### Task prompt
Respond with nothing but the number of lines in this data that include the word "これにより".

____

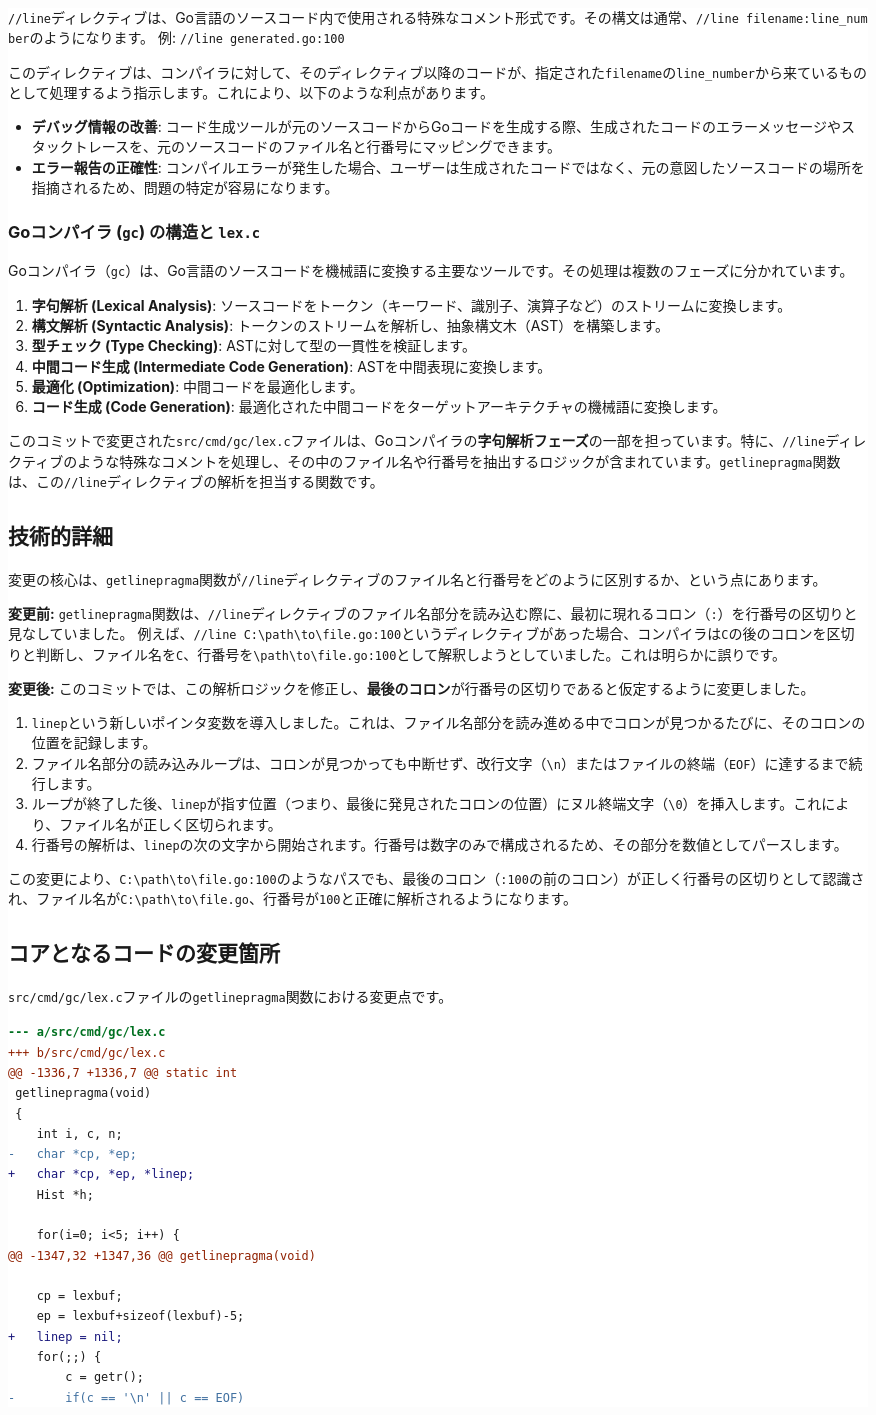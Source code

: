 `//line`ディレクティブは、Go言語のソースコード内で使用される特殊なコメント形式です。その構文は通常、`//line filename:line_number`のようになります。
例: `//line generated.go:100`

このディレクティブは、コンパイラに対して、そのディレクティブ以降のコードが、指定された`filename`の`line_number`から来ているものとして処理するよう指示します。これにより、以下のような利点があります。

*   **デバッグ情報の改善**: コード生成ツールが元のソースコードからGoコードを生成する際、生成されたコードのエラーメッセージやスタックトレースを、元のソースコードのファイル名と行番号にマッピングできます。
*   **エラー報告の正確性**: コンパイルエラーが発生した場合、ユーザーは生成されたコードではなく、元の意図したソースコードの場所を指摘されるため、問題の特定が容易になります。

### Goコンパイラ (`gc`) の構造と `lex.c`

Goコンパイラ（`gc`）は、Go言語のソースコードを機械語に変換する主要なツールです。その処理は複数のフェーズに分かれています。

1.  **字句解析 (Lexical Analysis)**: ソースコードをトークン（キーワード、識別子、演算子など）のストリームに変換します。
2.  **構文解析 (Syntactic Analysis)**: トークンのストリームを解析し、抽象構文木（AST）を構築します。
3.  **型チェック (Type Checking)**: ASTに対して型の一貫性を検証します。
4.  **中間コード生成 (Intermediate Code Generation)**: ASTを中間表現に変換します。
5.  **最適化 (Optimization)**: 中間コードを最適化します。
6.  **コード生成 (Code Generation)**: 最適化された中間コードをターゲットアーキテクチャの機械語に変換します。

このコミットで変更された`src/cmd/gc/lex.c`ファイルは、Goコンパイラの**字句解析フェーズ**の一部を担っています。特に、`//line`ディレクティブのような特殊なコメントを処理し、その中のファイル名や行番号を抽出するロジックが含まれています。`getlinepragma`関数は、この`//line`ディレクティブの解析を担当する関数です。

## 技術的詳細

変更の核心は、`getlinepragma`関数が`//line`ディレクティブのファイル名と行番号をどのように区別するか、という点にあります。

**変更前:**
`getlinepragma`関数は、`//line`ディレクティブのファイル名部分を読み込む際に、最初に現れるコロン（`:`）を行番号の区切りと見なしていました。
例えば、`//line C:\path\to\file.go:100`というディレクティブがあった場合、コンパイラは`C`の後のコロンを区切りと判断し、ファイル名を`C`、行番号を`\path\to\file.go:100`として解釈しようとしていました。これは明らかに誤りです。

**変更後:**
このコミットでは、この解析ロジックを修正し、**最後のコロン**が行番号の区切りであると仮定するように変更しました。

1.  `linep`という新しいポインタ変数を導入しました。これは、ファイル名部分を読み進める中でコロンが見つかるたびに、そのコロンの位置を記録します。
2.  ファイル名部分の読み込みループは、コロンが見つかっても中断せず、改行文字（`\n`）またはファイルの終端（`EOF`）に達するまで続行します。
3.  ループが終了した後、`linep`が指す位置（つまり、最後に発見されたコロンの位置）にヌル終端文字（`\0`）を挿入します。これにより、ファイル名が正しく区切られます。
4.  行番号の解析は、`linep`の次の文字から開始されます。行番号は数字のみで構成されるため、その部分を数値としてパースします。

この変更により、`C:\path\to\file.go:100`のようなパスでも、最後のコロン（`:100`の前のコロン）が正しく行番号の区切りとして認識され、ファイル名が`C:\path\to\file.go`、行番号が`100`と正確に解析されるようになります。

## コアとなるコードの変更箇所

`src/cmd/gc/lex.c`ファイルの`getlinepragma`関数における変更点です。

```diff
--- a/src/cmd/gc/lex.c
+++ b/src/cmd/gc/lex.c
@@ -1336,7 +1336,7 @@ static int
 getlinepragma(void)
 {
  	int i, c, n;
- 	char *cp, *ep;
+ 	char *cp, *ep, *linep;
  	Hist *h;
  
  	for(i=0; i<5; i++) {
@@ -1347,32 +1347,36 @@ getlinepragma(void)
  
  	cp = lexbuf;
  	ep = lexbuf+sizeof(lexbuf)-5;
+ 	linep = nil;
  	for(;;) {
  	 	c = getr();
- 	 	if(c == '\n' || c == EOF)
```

____

### Reply
2